Surface 和 Microsoft Configuration Manager 的考慮

基本上，使用 Microsoft Configuration Manager 的 Surface 裝置管理和部署會遵循與管理其他電腦相同的原則。 如同任何計算機部署，它包括匯入驅動程式、準備 Windows 映射、設定部署工作順序，以及將這些序列套用至裝置集合。 部署之後，Surface 裝置的行為就像任何其他 Windows 用戶端一樣，透過熟悉的程式接收應用程式、設定和原則。

若要深入瞭解，請參閱 Microsoft Configuration Manager 檔。

雖然 Surface 裝置的部署和管理基本上類似於其他電腦，但某些案例可能需要額外的 IT 工作，如本文所述。

主動式監視、安全性和 AI 支援的深入解析

Configuration Manager 支援增強的安全性、主動式監視和合規性強制執行。 它可讓 IT 系統管理員利用虛擬化型安全性 (VBS) 來隔離重要的安全性作業，而 TPM 2.0 在啟用 BitLocker 加密、安全開機和 Windows Hello 企業版 方面扮演基礎角色。 Configuration Manager 藉由監視裝置健康情況和原則遵循，確保裝置受到保護，防止未經授權的存取，以確保符合這些安全性基準的規範。
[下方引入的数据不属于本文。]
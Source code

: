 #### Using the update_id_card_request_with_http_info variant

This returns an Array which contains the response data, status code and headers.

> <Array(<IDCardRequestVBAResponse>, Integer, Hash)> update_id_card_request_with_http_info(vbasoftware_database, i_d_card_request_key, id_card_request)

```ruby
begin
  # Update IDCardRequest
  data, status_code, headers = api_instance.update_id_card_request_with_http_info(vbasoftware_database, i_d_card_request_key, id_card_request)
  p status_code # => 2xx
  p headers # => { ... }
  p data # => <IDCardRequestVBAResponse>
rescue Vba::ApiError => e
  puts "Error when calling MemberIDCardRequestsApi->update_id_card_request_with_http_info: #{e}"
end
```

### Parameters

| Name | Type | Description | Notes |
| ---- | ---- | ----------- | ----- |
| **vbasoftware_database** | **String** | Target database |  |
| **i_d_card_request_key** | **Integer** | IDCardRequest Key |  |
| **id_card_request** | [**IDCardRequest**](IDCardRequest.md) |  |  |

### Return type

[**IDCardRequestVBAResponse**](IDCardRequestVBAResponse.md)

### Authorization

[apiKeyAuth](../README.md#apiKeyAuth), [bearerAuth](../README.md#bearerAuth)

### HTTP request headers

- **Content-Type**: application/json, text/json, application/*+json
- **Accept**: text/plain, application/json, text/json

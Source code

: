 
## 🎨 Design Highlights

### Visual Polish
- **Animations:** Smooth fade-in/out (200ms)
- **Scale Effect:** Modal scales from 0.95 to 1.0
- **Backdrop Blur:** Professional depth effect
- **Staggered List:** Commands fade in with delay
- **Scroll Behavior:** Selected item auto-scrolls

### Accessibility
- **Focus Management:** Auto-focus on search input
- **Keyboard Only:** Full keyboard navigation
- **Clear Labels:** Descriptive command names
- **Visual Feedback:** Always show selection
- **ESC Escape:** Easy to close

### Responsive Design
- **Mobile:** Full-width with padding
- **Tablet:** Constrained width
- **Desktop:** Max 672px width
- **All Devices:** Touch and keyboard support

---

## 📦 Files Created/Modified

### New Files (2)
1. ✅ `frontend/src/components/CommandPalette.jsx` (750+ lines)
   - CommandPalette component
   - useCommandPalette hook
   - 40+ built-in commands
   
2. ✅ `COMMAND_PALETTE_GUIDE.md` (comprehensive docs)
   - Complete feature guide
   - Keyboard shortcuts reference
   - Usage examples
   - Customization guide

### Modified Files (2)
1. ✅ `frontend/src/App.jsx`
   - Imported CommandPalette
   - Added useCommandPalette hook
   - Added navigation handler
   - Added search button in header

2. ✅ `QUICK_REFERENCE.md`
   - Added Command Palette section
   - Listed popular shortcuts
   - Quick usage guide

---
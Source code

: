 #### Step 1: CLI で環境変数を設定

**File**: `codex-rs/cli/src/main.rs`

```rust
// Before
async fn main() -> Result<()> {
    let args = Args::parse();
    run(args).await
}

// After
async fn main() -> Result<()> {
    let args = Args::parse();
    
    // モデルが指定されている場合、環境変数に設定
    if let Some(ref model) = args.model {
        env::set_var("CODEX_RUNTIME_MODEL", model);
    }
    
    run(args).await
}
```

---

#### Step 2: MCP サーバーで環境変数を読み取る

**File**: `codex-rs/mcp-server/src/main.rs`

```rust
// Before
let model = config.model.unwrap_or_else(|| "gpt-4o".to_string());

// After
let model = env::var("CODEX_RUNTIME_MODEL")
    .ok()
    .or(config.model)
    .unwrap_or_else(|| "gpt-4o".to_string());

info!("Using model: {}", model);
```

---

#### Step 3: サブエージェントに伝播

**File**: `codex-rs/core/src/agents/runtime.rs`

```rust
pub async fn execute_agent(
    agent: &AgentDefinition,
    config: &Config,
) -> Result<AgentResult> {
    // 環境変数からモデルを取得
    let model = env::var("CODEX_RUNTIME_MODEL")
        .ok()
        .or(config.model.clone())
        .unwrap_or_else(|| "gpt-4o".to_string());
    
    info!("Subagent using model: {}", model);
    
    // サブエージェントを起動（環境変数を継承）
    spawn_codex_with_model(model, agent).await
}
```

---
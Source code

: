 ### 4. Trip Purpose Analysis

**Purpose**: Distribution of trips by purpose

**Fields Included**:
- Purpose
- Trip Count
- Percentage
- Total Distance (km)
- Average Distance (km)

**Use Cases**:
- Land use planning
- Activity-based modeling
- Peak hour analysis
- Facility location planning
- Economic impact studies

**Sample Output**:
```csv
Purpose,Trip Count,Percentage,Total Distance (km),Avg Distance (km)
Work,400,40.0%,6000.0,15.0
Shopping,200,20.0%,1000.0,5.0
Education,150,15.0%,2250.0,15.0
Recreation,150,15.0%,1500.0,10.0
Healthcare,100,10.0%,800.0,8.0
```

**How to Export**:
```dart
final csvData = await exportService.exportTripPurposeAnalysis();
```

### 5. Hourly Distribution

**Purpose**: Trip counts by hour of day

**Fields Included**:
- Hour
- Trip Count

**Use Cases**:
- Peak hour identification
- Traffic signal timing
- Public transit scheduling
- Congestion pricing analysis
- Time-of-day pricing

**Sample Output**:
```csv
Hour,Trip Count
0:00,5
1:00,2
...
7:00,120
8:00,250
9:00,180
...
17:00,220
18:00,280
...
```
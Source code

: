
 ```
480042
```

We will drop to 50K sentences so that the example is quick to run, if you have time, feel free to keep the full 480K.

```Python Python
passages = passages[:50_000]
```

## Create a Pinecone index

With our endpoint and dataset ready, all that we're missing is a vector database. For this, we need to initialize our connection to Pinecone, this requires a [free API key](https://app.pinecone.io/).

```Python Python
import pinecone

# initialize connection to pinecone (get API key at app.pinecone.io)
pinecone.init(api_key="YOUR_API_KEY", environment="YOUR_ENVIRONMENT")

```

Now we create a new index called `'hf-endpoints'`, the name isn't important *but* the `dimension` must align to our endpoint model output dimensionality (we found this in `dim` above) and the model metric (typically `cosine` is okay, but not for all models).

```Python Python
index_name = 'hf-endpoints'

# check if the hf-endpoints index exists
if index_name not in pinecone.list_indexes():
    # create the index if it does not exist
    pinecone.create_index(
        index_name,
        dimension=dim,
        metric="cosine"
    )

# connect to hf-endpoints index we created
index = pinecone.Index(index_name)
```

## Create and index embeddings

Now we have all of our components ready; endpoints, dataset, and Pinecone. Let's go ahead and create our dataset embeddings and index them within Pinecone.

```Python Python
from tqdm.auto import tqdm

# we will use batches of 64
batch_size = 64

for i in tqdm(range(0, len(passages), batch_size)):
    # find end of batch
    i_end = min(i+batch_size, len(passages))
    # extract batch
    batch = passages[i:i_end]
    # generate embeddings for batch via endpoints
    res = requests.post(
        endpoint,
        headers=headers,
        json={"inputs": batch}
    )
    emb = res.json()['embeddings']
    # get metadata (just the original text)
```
此外，適用於端點的 Microsoft Defender 與 Configuration Manager整合，提供 AI 支援的威脅偵測和回應功能，協助組織偵測異常並防範複雜的威脅。

Windows 11 24H2 更新整合

在 Surface 裝置上使用 Windows 11 24H2 部署的 Configuration Manager，以確保相容性。 使用 OEM 啟用 3.0 (OA 3.0) 工具或Microsoft 的 KMS 基礎結構來部署或重新製作這些裝置的映射時，請確定產品啟用一致。

• 主要資源：檢查 Windows 安裝程式版本設定和產品識別碼檔案 以了解授權需求。 使用 Windows Enterprise 版本安裝或重新建立映射時，請使用適當的工作順序，以避免內嵌韌體密鑰與新的 OS 之間發生衝突。

Surface 乙太網路適配器和 Configuration Manager 部署

使用乙太網路適配器部署 Surface 裝置時，Configuration Manager 依 MAC 位址識別裝置。 不過，共用乙太網路適配器可藉由將多個裝置辨識為單一裝置，而導致部署問題。 若要避免這種情況，請將 Configuration Manager 設定為使用替代標識碼，例如系統 UUID。

• 最佳做法：從 MAC 型識別排除 Surface 乙太網路適配器，以防止部署衝突。
• 驅動程式可用性：Microsoft 更新類別目錄中提供舊版 Windows 的驅動程式。 對於較新的版本，驅動程式預設會包含在 Windows 中，而且不需要額外的設定。

搭配 Surface 用戶端使用預先設置的媒體

如果針對 Surface 部署使用 預先設置的媒體 ，請採取額外的步驟來容納需要多個分割區的 UEFI 環境。 若要深入瞭解，請 參閱建立預先設置的媒體。

與 OEM 啟用 3.0 的授權衝突

Surface 裝置會透過 OEM Activation 3.0 隨附內嵌的 Windows 授權密鑰。 部署與預安裝操作系統不同的 Windows 版本時，請留意潛在的衝突。

• 範例：如果裝置隨附 Windows 11 家用版，而您想要安裝 Windows 11 專業版，請使用 Ei.cfg 或 Pid.txt 檔案略過內嵌授權密鑰。
• 企業部署：針對使用 Windows Enterprise 版本的組織，預設會略過內嵌密鑰， 且 KMS 或 Active Directory 型啟用 會完成此程式。

在部署期間套用資產標籤

使用 Surface 資產標記工具 直接從 UEFI 套用資產標記。 即使操作系統失敗，這仍允許識別，簡化IT系統管理員的資產管理。 若要深入瞭解，請參閱 Configuration Manager 中的資產智慧簡介。

設定按鈕重設

根據預設， 按鈕重設會 將 Surface 裝置還原為乾淨狀態，並捨棄應用程式和設定。 針對專業環境，請使用部署按鈕重設功能，設定按鈕重設以還原具有預安裝設定 的裝置。